EXERCISE DETAILS> I would like the number of lines in the data that contain the word "minute". Please give that number alone.
● ● ● ●
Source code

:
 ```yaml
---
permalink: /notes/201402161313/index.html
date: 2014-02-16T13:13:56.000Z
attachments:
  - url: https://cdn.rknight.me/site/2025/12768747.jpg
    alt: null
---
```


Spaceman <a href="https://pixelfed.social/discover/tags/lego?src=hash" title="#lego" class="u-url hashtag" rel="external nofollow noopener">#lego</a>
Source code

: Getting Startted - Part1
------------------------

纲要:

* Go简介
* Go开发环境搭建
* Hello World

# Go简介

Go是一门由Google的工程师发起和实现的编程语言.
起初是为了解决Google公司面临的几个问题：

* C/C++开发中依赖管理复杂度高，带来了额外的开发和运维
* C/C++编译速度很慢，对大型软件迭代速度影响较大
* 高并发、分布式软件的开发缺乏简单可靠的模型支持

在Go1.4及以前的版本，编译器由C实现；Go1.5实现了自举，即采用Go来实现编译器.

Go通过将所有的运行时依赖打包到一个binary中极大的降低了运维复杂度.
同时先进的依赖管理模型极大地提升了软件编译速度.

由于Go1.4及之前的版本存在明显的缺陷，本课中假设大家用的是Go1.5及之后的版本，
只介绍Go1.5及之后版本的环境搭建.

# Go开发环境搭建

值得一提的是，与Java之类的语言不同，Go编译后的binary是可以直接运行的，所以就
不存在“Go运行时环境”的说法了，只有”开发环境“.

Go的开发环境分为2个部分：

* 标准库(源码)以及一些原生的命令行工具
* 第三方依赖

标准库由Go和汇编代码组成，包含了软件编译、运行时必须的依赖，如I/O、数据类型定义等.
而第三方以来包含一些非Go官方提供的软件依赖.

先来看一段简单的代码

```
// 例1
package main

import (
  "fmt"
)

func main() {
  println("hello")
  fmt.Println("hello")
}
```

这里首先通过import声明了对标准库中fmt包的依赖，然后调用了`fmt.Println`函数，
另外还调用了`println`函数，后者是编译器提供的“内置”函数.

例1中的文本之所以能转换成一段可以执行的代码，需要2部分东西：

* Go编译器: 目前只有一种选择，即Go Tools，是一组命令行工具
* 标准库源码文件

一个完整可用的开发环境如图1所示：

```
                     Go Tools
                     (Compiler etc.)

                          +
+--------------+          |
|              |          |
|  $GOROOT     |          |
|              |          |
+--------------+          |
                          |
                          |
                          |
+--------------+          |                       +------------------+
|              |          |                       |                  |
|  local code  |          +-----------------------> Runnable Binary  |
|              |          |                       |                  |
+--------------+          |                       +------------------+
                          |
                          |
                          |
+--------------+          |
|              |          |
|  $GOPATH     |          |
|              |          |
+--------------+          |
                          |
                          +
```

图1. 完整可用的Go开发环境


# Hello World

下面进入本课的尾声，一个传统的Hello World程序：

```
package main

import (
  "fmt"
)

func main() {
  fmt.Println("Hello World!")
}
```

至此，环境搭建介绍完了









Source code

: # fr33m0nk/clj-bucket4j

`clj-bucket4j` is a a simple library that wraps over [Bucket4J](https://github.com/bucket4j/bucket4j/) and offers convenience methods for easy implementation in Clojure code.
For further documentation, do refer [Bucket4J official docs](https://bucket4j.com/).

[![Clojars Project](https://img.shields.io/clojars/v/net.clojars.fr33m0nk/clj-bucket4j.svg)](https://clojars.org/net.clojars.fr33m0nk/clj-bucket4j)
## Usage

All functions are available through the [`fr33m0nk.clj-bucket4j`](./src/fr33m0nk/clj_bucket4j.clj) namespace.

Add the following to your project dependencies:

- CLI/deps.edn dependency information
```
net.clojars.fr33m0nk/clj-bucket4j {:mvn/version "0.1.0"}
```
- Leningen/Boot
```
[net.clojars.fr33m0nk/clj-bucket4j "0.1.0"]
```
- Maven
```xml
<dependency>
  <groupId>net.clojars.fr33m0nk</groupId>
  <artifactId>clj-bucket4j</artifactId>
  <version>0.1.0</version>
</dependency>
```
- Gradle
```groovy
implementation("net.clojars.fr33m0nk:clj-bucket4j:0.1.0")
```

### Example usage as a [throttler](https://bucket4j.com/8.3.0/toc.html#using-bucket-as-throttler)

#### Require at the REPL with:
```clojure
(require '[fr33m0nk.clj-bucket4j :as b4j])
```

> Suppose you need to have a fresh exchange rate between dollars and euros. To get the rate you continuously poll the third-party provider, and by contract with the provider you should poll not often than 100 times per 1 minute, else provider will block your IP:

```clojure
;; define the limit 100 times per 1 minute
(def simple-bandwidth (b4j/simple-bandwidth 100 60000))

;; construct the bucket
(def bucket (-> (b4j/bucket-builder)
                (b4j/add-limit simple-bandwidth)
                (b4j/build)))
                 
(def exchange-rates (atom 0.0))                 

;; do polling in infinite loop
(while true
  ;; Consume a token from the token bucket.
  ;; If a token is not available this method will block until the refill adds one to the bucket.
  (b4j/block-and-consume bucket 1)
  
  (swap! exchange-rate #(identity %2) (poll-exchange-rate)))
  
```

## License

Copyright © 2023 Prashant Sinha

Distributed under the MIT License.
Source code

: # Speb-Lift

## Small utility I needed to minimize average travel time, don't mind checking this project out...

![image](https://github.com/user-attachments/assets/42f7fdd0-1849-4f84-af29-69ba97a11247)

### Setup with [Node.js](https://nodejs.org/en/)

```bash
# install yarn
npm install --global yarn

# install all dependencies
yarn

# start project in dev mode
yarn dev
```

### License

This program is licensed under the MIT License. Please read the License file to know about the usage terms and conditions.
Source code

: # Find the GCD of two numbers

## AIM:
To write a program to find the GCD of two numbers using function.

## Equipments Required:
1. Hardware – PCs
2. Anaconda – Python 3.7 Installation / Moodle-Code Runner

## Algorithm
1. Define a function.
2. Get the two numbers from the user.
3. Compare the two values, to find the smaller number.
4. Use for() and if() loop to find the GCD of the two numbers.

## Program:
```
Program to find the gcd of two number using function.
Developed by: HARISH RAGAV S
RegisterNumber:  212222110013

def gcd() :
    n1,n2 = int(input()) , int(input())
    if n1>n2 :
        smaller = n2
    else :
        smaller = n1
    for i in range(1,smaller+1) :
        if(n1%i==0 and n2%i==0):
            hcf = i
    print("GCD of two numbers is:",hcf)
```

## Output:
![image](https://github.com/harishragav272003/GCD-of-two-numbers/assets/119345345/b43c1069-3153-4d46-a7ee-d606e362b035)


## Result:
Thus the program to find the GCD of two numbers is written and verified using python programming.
● ● ● ●
REPLY> 2